Typing notes from Nicole Christine’s book Under Her Wings: The Making of a Magdalene was my 30 Days of Dissertation work today. Mark made this special clear Embrace Possibilities goddess for me as a reminder and encourager.

Christine touches on the “everyday priestess” topic of Day 1:

Priestess to the World. Now I understand that to be a priestess in these times was to uphold the sacred in daily life…in the world…with everyone, everywhere. The times of priestessing behind temple walls were past. The living Earth is the temple and everywhere is holy ground. (p. 31)

She also makes note of what I was just talking about yesterday (“feeling it” alone rather than in group contexts), while writing about attending a workshop by Riane Eisler:

“But my real priestessing took place apart from the conference structure. Each night, I climbed a back stairway to the hotel rooftop where, amidst treetops and beneath the stars, I invoked the Goddess and did the Dance of Creation that I had learned at the Earth Song Human Rainbow Celebration. The dance had become an integral part of my spiritual practice. As I prayerfully did the movements, I felt my mind, boy, and spirit unifying with all of creation and I knew I could energetically do more to close the gap when I focused inward than when I engaged in externally focused activities” (p. 55).

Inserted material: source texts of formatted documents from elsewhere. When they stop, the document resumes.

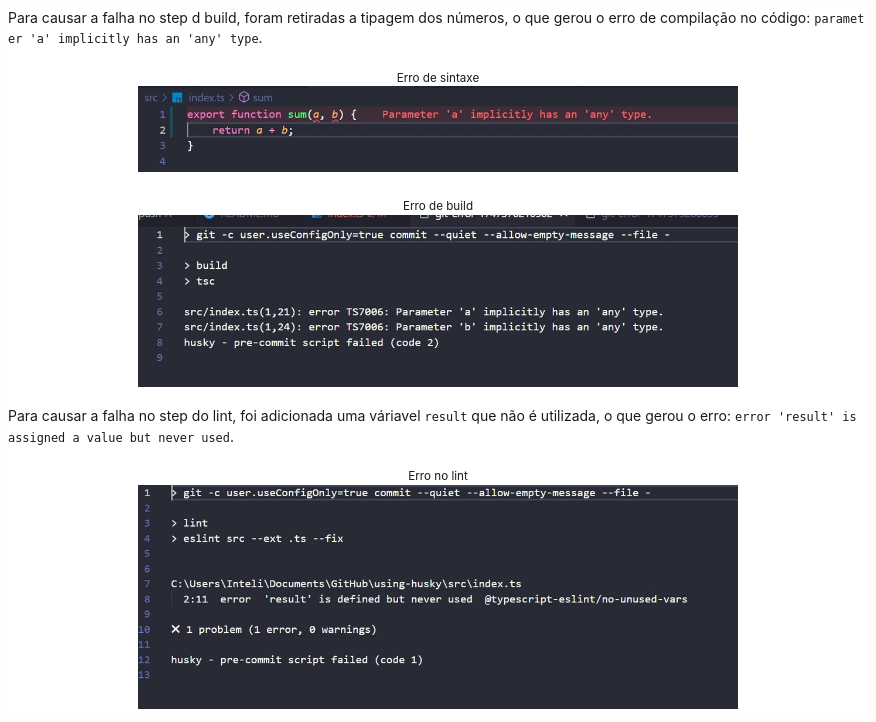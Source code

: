 
Para causar a falha no step d build, foram retiradas a tipagem dos números, o que gerou o erro de compilação no código: `parameter 'a' implicitly has an 'any' type`.
<figure style="text-align: center;">
  <figcaption><sub>Erro de sintaxe</sub></figcaption>
  <img src="assets/erro_sintaxe.jpg" alt="Erro de sintaxe" width="600"/>
</figure>

<figure style="text-align: center;">
  <figcaption><sub>Erro de build</sub></figcaption>
  <img src="assets/build_error.jpg" alt="Erro de build" width="600"/>
</figure>

Para causar a falha no step do lint, foi adicionada uma váriavel `result` que não é utilizada, o que gerou o erro: `error 'result' is assigned a value but never used`.

<figure style="text-align: center;">
  <figcaption><sub>Erro no lint</sub></figcaption>
  <img src="assets/lint error.jpg" alt="Erro no lint" width="600"/>
</figure>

And, I appreciated her observations here:

“Journaling, alone or with others, was my most consistent means of accessing the vast pool of eternal wisdom. But, alone in Nature, where woman knows herself best, I attuned to subtler and subtler frequencies. I heard the Voice of the Goddess in the wind. Felt the Presence of the Grandmothers in the rocks. Touched the Mystery of Mother Earth in her rivers and streams. And, on moonlit nights, I knew the wonder of being woman with the rhythms of the Universe in her body…I took daily delight in being made in the Image and Likeness of the re-emerging Goddess” (p. 66).

My little one woke up from his nap almost immediately after falling asleep, so this was all the progress I made today (I did finish my FAR post this morning based on my earlier, “all we need to make magic,” post. It will be published on Wednesday).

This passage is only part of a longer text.